Hacker News new | ask | show | jobs
by pudo 1310 days ago
After reading this I’m fully confused by how they define dark matter. Stuff that doesn’t come from the distro package manager? Everything installed via other mechanisms? Assets copied into the container as part of the build mechanism?

Wouldn’t it make more sense to define dark matter as all the stuff that is installed in a container but never activated (unless exploited?)

5 comments

That's their explicit definition: "Software dark matter refers to files that are not tracked by operating system (OS) package managers (like `apt` or `apk`), which renders these files and the packages they represent invisible—or at least complicated to find—to software composition analysis and security scanning tools."

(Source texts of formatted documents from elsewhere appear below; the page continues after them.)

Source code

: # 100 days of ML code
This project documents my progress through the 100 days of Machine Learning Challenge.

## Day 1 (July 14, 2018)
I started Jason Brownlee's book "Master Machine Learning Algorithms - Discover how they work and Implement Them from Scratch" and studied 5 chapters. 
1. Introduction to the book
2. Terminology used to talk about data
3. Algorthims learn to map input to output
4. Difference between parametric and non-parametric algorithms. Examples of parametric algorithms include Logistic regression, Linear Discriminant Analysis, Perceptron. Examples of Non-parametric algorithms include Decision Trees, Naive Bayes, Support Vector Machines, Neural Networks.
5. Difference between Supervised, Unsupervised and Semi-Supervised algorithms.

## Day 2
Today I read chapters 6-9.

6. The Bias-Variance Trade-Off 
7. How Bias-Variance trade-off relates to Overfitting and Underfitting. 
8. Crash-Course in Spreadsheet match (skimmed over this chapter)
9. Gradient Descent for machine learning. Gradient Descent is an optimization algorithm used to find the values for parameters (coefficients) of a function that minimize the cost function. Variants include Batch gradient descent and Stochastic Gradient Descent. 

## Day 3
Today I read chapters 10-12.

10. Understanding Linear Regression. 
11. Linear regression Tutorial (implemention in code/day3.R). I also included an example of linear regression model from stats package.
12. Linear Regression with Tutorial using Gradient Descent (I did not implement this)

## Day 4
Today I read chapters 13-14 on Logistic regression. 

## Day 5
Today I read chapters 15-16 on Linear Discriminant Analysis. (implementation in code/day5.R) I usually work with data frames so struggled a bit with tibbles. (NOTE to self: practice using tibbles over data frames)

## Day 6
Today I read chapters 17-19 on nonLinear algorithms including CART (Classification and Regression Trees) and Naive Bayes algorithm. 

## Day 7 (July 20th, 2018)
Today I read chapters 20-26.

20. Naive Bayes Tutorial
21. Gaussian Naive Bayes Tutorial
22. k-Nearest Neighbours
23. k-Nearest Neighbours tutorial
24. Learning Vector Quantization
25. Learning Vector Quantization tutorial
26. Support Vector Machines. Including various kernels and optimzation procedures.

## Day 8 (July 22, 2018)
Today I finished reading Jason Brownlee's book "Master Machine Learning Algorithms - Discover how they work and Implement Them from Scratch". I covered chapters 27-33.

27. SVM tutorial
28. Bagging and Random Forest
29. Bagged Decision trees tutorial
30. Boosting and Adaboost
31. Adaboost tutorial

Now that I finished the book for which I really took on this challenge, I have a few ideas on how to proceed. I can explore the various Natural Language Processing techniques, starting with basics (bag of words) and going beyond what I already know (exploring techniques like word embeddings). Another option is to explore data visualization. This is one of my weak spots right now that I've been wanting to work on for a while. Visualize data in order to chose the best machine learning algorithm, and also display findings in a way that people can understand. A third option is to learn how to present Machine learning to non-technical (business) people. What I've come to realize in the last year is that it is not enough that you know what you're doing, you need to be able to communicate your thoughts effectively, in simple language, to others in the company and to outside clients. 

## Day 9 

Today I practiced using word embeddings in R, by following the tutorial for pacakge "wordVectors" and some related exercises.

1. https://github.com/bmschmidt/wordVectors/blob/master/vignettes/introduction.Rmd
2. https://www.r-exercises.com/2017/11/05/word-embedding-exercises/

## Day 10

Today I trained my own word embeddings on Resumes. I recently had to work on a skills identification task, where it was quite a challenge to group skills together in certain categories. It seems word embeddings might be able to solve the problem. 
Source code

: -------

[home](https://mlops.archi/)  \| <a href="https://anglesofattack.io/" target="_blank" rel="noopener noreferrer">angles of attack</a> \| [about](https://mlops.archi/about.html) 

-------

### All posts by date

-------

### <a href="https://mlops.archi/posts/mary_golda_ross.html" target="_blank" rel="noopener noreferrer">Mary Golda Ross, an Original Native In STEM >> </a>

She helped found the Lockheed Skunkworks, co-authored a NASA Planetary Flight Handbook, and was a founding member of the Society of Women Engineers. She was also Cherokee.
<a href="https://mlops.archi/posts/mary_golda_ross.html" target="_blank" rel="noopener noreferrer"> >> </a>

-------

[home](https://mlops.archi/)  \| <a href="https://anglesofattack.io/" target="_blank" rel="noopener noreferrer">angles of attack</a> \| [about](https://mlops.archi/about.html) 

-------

That seems to specifically exclude software installed by, say, language-specific package managers (Cargo, Rubygems, npm and derivatives) -- which on the whole seems pretty perverse. Dealing with those does indeed complicate SBOM maintenance -- but people use them anyway for very good reasons (which sometimes include getting more secure versions of the packaged code!), and having tools that work in the real world requires dealing with that complexity, not wishing it away.

This is good to underline, but I found this confusing or contradicting as well.

Also because of as they write about containers. In a container all files are tracked. That's the container.

Different meaning of "tracked." This is about static-analysis systems that seek to understand the "provenance" of the files that go into the container-image, so that they can alert you to vulnerabilities in the container's dependencies.

"Dark matter" here is anything these tools can't see / notice vulnerabilities in.

So any DB container by definition would have massively high percentage just because DB app itself is few tens of MB but database data is in tens of gigabytes ?

Seems like really useless metric for containers.

I can get it for OSes (some packages there do manage DB data, and even have option to remove it when removing package) but for container it does seem a bit pointless

No...? Again, we're talking about container images, not containers. Specifically, public container images sitting in registries like Docker Hub. People aren't burning their Postgres data into a container image and then pushing it, public-readable, to an image registry.

(But also, even ignoring that, I believe the metric used by the article is number-of-files, not byte-size. A DB might be large in byte-size, but is usually relatively negligible in number-of-files, usually holding individual table chunk files of 1GB or larger.)

As the container is the result of a build process, unless the tools aren't the build tools themselves, the whole container should be treated dark matter and just rebuild. It's process, not state.
It's the build process for the container-image (i.e. the Dockerfile or equivalent) that the tooling being discussed here is analyzing; not the resultant container image, nor containers spawned from said image.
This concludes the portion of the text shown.